Esomeprazole Magnesium Trihydrate
Esomeprazole is indicated:
- Treatment of Gastroesophageal Reflux Disease (GERD)
- Healing of erosive esophagitis
- Maintenance of healing of erosive esophagitis
- Symptomatic Gastroesophageal Reflux Disease (GERD)
- Reduction of NSAID-associated gastric ulcer
- H. pylori eradication (Triple therapy)
- Zollinger-Ellison syndrome
Proton Pump Inhibitor
Esomeprazole is a proton pump inhibitor that suppresses gastric acid secretion by specific inhibition of the H+/K+ ATPase in the gastric parietal cell. Esomeprazole (S-isomer of omeprazole) is the first single optical isomer of proton pump inhibitor, provides better acid control than racemic proton pump inhibitors.
Tablet or Capsule:
- Healing of erosive esophagitis: 20 mg or 40 mg once daily for 4 to 8 weeks. The majority of patients are healed within 4 to 8 weeks. For patients who do not heal after 4-8 weeks, an additional 4-8 weeks treatment may be considered.
- Maintenance of healing of erosive esophagitis: 20 mg once daily. Controlled studies did not extend beyond six months.
- Symptomatic GERD: 20 mg once daily for 4 weeks. If symptoms do not resolve completely after 4 weeks, an additional 4 weeks of treatment may be considered.
- H.pylori eradication (Triple therapy): Esomeprazole 20 mg twice daily for 10 days, Amoxicillin 1000 mg Twice daily for 10 days and Clarithromycin 500 mg twice daily for 10 days
Injection: The recommended adult dose in GERD with Erosive Esophagitis is either 20 or 40 mg Esomeprazole given once daily by intravenous injection (no less than 3 minutes) or intravenous infusion (10 to 30 minutes).
A solution for intravenous infusion is prepared by first reconstituting the contents of one vial with 5 ml of 0.9% Sodium Chloride and further diluting the resulting solution to a final volume of 50 ml. The resultant concentration after diluting to a final volume of 50 ml is 0.8 mg/ml.
- 20 mg dose: Withdraw 25 ml of the final solution and administer as an intravenous infusion over 10 minutes to 30 minutes.

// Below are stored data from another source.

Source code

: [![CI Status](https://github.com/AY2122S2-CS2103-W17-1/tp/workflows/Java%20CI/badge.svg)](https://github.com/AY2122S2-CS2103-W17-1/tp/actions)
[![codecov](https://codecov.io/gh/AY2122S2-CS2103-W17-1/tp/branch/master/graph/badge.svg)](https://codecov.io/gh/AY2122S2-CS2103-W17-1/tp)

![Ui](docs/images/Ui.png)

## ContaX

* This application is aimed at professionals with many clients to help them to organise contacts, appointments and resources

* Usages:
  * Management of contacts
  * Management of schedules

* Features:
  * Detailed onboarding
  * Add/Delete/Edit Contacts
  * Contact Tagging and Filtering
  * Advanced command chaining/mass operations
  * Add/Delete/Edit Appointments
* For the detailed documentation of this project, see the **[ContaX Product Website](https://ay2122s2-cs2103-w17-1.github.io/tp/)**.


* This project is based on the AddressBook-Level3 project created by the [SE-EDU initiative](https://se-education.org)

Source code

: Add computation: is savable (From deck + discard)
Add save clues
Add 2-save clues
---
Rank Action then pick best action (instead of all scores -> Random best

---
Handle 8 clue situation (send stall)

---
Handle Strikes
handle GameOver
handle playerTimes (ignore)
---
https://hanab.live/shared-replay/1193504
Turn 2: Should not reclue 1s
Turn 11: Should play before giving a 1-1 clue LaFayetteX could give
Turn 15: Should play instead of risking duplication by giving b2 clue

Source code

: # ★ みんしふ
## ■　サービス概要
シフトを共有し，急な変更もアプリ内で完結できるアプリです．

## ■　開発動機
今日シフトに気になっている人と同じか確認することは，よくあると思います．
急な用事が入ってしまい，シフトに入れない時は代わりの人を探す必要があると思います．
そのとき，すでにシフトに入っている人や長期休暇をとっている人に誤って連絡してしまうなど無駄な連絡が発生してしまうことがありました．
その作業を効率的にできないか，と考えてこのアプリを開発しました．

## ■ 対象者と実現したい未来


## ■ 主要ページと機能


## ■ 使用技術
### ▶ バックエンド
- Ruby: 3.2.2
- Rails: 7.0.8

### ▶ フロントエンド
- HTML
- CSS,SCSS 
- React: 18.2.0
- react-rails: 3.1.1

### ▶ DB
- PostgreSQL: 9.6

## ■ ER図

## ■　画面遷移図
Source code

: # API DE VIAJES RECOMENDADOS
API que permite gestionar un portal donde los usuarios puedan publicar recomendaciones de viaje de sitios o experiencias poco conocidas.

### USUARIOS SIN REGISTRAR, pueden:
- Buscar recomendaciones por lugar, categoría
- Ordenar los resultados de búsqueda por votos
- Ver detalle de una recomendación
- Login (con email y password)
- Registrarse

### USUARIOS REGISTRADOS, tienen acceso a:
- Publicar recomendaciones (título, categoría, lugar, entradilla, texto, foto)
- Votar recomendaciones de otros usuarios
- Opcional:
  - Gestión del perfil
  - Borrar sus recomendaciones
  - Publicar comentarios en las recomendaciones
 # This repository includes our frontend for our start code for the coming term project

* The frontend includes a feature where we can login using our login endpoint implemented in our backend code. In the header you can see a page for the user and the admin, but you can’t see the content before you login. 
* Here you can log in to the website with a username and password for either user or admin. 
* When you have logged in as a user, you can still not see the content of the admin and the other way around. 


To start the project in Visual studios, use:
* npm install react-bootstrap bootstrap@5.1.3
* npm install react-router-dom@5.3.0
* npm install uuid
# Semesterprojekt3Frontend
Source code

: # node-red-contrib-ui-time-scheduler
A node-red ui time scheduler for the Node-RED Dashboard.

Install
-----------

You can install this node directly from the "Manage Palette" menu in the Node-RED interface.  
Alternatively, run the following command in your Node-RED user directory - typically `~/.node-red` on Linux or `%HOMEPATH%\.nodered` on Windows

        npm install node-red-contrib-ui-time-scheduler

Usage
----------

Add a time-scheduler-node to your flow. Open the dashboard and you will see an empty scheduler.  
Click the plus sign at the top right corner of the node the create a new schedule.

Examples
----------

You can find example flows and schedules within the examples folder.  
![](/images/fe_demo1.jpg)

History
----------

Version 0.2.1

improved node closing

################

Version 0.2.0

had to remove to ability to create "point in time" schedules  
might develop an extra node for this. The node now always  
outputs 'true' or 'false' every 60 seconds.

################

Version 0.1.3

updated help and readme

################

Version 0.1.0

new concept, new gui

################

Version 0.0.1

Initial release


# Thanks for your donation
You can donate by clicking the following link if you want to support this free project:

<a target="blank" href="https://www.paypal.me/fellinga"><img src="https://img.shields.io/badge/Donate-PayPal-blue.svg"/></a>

- 10 mg dose: Withdraw 12.5 ml of the final solution and administer as an intravenous infusion over 10 minutes to 30 minutes.
Esomeprazole appears to be a selective inhibitor of the cytochrome P450 mono-oxygenase system, there may be an effect on hepatic clearance, but there have been no reports to date of clinically relevant interactions. There is some uncertainty over the effect of Esomeprazole on the oral combined contraceptive pill. Physiological changes similar to those found with omeprazole are likely to take place because of the reduction in gastric acid which is likely to influence the bacterial colonization of the stomach and duodenum and also vitamin B12 absorption.
Esomeprazole is contraindicated in those patients who have known hypersensitivity to any other components of the formulation.
Side effects reported with Esomeprazole include headache, diarrhea and abdominal pain.
Pregnancy & Lactation
US FDA pregnancy category of Esomeprazole is C. So, Esomeprazole should be avoided in pregnancy and lactation unless the potential benefits to the other outweigh the possible risks to the fetus.
Precautions & Warnings
Exclude the possibility of malignancy when gastric ulcer is suspected and before treatment for dyspepsia. When using in combination with antibiotic, refer to the prescribing information of the respective antibiotics.
Directions for reconstitution of solution: Solution for injection is prepared by adding 5 ml of 0.9% Sodium Chloride for intravenous injection into the vial containing the dry powder. The reconstituted solution for injection is clear and colorless to very slightly yellow.
Keep in dry place and away from light and heat. Keep out of the reach of children.